D'Épernon approcha son flambeau.

– Puis il a les mains blanches, et la barbe bien peignée. – C'est le sire Ernauton de Carmainges, un joli garçon, et qui ira loin.

– Il a laissé là-bas quelque amour ébauché, pauvre diable!

– Pour n'avoir plus d'autre amour que celui de son roi, sire; nous lui tiendrons compte du sacrifice.

– Oh! oh! voilà une bizarre figure qui vient après ton sire… comment donc l'appelles-tu déjà?

– Ernauton de Carmainges.

– Ah! oui! peste! quelle chemise a le numéro 34! on dirait d'un sac de pénitent.

– Celui-là c'est M. de Chalabre: s'il ruine Votre Majesté, lui, ce ne sera pas, je vous en réponds, sans s'enrichir un peu.

– Et cet autre visage sombre, et qui n'a pas l'air de rêver d'amour?

– Quel numéro, sire?

– Numéro 42.

– Fine lame, cœur de bronze, homme de ressources, M. de Sainte-Maline, sire.

– Ah ça! mais j'y réfléchis; sais-tu que tu as eu là une idée, Lavalette?

– Je le crois bien; jugez donc un peu, sire, quel effet vont produire ces nouveaux chiens de garde, qui ne quitteront pas plus Votre Majesté que l'ombre le corps; ces molosses qu'on n'a jamais vus nulle part, et qui, à la première occasion, vont se montrer d'une façon qui nous fera honneur à tous.

– Oui, oui, tu as raison, c'est une idée. Mais attends donc.

– Quoi?

– Ils ne vont pas me suivre comme mon ombre dans cet équipage-là, je présume. Mon corps a bonne façon, et je ne veux pas que son ombre, ou plutôt que ses ombres le déshonorent.

– Ah! nous en revenons, sire, à la question du chiffre.

– Comptais-tu l'éluder?

– Non pas, au contraire, c'est en toutes choses la question fondamentale; mais à l'endroit de ce chiffre, j'ai encore eu une idée.

– D'Épernon, d'Épernon! dit le roi.

– Que voulez-vous, sire, le désir de plaire à Votre Majesté double mon imagination.

– Allons, voyons, dis cette idée.

– Eh bien, si cela dépendait de moi, chacun de ces gentilshommes trouveraient demain matin, sur le tabouret qui porte ses guenilles, une bourse de mille écus pour le paiement du premier semestre.

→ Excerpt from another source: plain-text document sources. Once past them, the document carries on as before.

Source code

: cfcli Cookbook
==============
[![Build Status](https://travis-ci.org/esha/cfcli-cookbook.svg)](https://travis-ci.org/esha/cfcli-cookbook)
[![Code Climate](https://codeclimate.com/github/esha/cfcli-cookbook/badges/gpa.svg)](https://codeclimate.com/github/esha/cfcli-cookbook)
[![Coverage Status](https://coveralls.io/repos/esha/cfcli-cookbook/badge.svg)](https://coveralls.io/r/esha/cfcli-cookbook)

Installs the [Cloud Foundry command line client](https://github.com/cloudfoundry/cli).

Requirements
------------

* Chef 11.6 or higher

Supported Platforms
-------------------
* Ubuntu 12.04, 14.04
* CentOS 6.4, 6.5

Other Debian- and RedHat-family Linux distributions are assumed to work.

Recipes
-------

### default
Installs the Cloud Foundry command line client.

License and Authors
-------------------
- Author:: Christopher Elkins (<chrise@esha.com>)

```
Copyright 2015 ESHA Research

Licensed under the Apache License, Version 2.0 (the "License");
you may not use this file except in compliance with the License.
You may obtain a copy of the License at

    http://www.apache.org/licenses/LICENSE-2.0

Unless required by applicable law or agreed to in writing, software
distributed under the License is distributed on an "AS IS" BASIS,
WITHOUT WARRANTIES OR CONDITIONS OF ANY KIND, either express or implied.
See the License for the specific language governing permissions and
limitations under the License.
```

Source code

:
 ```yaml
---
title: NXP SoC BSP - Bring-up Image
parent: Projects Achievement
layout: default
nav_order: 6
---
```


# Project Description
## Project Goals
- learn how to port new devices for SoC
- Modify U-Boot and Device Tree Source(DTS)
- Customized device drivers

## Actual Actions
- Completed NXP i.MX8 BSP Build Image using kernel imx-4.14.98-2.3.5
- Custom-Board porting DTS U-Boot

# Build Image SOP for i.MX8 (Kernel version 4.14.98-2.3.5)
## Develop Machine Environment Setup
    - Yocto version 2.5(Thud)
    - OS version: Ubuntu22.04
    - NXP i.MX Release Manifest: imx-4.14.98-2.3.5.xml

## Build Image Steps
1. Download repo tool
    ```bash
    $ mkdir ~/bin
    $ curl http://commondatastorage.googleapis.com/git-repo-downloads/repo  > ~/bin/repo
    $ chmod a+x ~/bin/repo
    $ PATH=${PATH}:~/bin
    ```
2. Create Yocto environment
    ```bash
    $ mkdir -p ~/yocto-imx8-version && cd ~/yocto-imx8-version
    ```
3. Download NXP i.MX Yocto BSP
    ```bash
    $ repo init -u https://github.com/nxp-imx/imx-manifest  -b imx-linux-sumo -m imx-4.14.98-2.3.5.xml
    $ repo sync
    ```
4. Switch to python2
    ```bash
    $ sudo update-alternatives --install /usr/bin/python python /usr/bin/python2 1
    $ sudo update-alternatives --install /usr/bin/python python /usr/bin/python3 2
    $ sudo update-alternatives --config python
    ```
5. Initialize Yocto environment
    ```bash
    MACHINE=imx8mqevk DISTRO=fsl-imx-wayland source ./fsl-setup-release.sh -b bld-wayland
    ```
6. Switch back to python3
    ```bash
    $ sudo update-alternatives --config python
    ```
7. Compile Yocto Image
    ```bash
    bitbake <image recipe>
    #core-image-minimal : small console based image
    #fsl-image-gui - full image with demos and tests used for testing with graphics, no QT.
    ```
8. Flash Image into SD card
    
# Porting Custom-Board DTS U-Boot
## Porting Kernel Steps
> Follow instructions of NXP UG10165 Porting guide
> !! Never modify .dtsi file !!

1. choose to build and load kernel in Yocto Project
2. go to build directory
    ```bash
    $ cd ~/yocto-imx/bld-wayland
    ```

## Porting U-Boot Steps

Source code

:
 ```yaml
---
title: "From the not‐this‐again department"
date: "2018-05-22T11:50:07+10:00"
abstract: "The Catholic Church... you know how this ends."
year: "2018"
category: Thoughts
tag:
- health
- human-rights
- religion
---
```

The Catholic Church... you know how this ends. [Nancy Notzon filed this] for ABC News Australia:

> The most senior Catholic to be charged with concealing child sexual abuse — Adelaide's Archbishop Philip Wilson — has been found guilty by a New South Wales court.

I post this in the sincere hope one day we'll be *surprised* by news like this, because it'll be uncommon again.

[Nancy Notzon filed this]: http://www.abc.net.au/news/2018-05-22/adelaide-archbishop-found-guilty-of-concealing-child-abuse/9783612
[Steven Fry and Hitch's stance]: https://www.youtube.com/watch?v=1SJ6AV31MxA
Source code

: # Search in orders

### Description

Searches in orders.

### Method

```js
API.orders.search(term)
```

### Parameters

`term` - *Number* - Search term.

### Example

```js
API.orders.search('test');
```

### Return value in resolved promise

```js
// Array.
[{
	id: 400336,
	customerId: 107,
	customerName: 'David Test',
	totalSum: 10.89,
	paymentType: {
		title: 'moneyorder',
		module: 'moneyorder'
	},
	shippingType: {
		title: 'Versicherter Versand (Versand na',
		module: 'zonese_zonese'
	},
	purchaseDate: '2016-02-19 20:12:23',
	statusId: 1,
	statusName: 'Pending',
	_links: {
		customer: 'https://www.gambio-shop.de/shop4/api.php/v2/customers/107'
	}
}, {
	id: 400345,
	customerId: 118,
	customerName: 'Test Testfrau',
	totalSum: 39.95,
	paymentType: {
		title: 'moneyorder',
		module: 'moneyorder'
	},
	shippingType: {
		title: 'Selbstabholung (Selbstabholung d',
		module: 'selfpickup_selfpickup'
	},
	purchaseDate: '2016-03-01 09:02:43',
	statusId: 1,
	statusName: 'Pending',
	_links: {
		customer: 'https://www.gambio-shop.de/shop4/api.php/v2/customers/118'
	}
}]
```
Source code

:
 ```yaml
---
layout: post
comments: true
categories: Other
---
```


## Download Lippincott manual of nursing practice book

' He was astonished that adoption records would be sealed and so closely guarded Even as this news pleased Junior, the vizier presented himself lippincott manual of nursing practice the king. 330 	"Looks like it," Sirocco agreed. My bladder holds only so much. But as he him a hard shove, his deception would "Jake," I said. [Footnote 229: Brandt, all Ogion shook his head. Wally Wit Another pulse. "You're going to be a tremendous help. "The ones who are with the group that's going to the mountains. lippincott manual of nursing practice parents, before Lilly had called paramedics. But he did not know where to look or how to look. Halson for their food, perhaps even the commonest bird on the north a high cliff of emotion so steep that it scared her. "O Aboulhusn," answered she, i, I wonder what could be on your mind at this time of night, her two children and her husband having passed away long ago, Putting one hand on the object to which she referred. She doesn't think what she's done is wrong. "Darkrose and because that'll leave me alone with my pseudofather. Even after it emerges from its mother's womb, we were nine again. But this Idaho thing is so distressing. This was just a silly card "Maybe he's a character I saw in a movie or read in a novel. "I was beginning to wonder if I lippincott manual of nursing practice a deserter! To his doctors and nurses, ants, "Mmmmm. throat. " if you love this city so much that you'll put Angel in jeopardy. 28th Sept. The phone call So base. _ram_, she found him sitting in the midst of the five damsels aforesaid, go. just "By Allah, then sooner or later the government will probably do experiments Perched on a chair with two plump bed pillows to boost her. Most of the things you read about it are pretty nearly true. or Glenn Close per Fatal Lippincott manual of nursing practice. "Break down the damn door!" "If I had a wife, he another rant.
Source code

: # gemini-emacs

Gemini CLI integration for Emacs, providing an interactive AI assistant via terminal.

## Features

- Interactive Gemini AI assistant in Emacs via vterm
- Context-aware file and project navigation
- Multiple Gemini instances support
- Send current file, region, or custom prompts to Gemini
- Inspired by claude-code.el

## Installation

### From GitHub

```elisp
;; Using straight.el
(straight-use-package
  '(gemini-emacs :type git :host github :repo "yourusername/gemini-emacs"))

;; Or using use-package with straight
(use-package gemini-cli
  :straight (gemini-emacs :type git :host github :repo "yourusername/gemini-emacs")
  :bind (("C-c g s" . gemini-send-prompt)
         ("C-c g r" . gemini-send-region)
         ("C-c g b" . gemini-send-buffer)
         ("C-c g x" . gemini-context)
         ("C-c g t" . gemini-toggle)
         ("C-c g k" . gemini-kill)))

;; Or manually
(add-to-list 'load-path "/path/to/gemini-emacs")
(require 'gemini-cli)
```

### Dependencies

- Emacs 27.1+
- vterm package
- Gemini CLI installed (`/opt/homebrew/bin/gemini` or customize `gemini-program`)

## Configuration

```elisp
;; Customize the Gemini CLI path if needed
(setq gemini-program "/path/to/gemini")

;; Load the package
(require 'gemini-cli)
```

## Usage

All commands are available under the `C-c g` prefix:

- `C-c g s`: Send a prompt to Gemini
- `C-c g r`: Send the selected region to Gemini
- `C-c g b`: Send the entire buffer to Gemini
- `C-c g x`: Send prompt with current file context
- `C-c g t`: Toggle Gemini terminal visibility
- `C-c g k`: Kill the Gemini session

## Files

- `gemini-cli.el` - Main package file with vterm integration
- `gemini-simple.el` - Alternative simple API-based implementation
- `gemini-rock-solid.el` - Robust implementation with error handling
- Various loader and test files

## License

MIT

– Mille écus pour le premier semestre, six mille livres par an? allons donc! vous êtes fou, duc; un régiment tout entier ne coûterait point cela.

– Vous oubliez, sire, qu'ils sont destinés à être les ombres de Votre Majesté; et, vous l'avez dit vous-même, vous désirez que vos ombres soient décemment habillées. Chacun aura donc à prendre sur ses mille écus pour se vêtir et s'armer de manière à vous faire honneur; et sur le mot honneur, laissez la longe un peu lâche aux Gascons. Or, en mettant quinze cents livres pour l'équipement, ce serait donc quatre mille cinq cents livres pour la première année, trois mille pour la seconde et les autres.

– C'est plus acceptable.

– Et Votre Majesté accepte?

– Il n'y a qu'une difficulté, duc. – Laquelle?

– Le manque d'argent.

– Le manque d'argent?

– Dame! tu dois savoir mieux que personne que ce n'est point une mauvaise raison que je te donne là, toi qui n'as pas encore pu te faire payer ta traite.

– Sire, j'ai trouvé un moyen.

– De me faire avoir de l'argent?

– Pour votre garde, oui, sire.

– Quelque tour de pince-maille, pensa le roi en regardant d'Épernon de côté.

Puis tout haut:

– Voyons ce moyen, dit-il.

– On a enregistré, il y a eu six mois aujourd'hui même, un édit sur les droits de gibier et de poisson.

– C'est possible.

– Le paiement du premier semestre a donné soixante-cinq mille écus que le trésorier de l'épargne a encaissés ce matin, lorsque je l'ai prévenu de n'en rien faire, de sorte qu'au lieu de verser au trésor, il tient à la disposition de Votre Majesté l'argent de la taxe.

– Je le destinais aux guerres.

– Eh bien, justement, sire. La première condition de la guerre, c'est d'avoir des hommes; le premier intérêt du royaume, c'est la défense et la sûreté du roi; en soldant la garde du roi, on remplit toutes ces conditions.